IN THE UNITED STATES DISTRICT COURT FOR THE DISTRICT OF KANSAS

WESLEY DORAN HALPRIN,

Plaintiff,

v. CASE NO. 26-3005-JWL

DANIEL SOPTIC,

Defendant.

MEMORANDUM AND ORDER TO SHOW CAUSE

Plaintiff Wesley Doran Halprin is hereby required to show good cause, in writing to the undersigned, why this action should not be dismissed due to the deficiencies in Plaintiff’s Complaint that are discussed herein. I. Nature of the Matter before the Court Plaintiff brings this pro se civil rights action under 42 U.S.C. § 1983. Plaintiff is in custody at the Wyandotte County Detention Center in Kansas City, Kansas (“WCDC”). The Court granted Plaintiff leave to proceed in forma pauperis. Plaintiff alleges that around October 31, 2025, the ability to purchase coffee was removed from the Aramark commissary. (Doc. 1, at 2.) Plaintiff claims that this was done by Sheriff Daniel Soptic for security reasons because detainees were smoking coffee.

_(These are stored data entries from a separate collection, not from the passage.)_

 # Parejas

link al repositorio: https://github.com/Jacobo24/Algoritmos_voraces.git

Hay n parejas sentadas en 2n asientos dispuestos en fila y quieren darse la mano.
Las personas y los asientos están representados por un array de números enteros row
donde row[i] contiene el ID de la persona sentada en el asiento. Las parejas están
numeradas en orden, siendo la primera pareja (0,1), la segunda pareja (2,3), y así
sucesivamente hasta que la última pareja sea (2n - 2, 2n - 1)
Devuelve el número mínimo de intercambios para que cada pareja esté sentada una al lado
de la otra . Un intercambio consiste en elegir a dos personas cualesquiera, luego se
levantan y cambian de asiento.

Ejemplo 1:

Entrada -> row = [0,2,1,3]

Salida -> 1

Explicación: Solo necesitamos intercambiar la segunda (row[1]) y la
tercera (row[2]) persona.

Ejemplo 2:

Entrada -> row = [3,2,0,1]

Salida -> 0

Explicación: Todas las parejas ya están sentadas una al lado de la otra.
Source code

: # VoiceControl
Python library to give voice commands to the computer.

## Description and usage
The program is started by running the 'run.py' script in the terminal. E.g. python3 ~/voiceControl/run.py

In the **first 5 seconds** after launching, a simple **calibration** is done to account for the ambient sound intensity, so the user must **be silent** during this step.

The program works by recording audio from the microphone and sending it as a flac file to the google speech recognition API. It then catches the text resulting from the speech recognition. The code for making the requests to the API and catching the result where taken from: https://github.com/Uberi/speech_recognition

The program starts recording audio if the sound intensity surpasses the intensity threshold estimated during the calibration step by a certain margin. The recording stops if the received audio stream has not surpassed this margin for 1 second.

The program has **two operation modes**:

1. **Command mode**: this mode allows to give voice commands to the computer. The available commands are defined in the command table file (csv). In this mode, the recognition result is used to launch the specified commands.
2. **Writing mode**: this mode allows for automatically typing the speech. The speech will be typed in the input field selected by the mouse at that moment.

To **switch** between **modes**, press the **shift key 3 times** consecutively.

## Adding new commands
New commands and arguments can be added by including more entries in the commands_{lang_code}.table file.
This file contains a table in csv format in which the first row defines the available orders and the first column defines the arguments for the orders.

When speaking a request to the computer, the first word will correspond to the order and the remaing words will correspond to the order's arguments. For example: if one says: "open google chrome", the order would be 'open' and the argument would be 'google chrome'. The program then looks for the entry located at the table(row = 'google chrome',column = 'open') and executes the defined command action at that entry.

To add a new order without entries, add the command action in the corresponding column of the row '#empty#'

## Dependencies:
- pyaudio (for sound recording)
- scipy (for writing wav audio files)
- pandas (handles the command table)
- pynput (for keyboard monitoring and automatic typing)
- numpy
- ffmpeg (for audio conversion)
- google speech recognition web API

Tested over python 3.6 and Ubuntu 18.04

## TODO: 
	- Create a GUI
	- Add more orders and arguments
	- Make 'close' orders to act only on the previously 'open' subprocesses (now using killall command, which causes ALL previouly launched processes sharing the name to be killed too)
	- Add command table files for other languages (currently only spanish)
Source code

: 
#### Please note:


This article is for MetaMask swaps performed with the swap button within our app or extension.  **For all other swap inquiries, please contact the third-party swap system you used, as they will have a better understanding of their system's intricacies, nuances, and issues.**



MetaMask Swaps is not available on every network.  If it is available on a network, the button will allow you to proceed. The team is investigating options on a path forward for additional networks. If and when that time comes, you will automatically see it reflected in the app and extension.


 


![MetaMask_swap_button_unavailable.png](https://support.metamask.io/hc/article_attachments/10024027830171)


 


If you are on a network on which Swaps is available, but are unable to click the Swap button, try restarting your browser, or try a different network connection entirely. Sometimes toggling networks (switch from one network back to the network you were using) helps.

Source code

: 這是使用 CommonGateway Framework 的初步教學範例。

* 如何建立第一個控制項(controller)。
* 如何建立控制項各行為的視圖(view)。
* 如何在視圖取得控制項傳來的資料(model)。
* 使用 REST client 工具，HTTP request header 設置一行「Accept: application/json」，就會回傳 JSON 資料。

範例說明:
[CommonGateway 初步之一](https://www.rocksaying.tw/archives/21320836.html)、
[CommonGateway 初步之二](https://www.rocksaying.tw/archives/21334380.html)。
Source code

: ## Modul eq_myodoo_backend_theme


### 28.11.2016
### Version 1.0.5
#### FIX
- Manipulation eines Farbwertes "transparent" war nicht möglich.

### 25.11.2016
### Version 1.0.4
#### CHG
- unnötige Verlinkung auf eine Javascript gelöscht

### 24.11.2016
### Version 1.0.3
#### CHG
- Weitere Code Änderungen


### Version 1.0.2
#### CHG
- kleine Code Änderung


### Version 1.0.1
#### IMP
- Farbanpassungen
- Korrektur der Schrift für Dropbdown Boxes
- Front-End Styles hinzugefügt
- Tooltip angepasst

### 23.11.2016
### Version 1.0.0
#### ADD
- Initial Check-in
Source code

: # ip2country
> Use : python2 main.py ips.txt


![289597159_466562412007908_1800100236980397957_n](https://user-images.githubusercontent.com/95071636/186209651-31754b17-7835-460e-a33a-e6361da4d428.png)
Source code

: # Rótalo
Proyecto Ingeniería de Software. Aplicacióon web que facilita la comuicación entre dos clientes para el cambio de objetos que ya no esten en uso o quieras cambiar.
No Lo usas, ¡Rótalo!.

Id. Plaintiff alleges that not having coffee has caused him stress and major pain and suffering. Id. Plaintiff names Sheriff Soptic as the sole defendant. Plaintiff seeks to restore the availability of coffee at the Aramark commissary store. Id. 5. II. Statutory Screening of Prisoner Complaints The Court is required to screen complaints brought by prisoners seeking relief against a governmental entity or an officer or an employee of a governmental entity. 28 U.S.C. § 1915A(a). The Court must dismiss a complaint or portion thereof if a plaintiff has raised claims that are legally frivolous or malicious, that fail to state a claim upon which relief may be granted, or that seek monetary relief from a defendant who is immune from such relief. 28 U.S.C. § 1915A(b)(1)–(2).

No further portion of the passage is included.